▶ _YOUR ASSIGNMENT_
For each line of the data that includes the word "login", copy the line.

▶ _EXERCISE DATA_
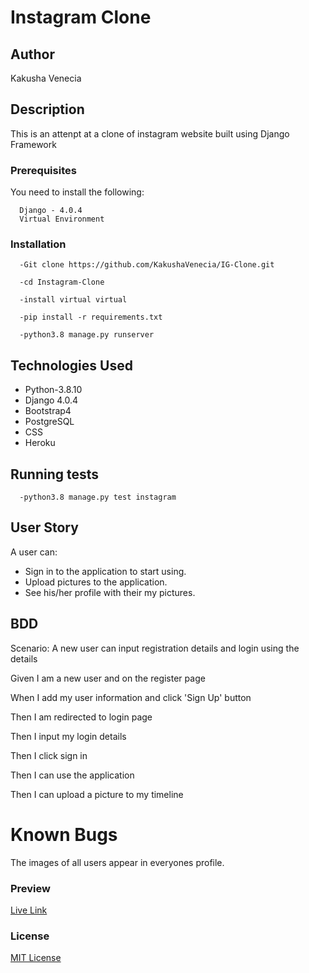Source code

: # Instagram Clone
## Author
Kakusha Venecia

## Description
This is an attenpt at a clone of instagram website built using Django Framework

### Prerequisites
You need to install the following:
```
  Django - 4.0.4
  Virtual Environment
```

### Installation
```
  -Git clone https://github.com/KakushaVenecia/IG-Clone.git

  -cd Instagram-Clone

  -install virtual virtual

  -pip install -r requirements.txt

  -python3.8 manage.py runserver

```
## Technologies Used

  * Python-3.8.10
  * Django 4.0.4
  * Bootstrap4
  * PostgreSQL
  * CSS
  * Heroku

## Running tests
```
  -python3.8 manage.py test instagram
```


## User Story
A user can:

  * Sign in to the application to start using.
  * Upload pictures to the application.
  * See his/her profile with their my pictures.


## BDD

Scenario: A new user can input registration details and login using the details

  Given I am a new user and on the register page

  When I add my user information and click 'Sign Up' button

  Then I am redirected to login page

  Then I input my login details

  Then I click sign in

  Then I can use the application

  Then I can upload a picture to my timeline

# Known Bugs 

The images of all users appear in everyones profile. 



### Preview

[Live Link](https://star-in.herokuapp.com/)

### License

[MIT License](https://github.com/KakushaVenecia/IG-Clone/blob/master/LICENCE)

▶ _ANSWER SECTION_
Scenario: A new user can input registration details and login using the details
  Then I am redirected to login page
  Then I input my login details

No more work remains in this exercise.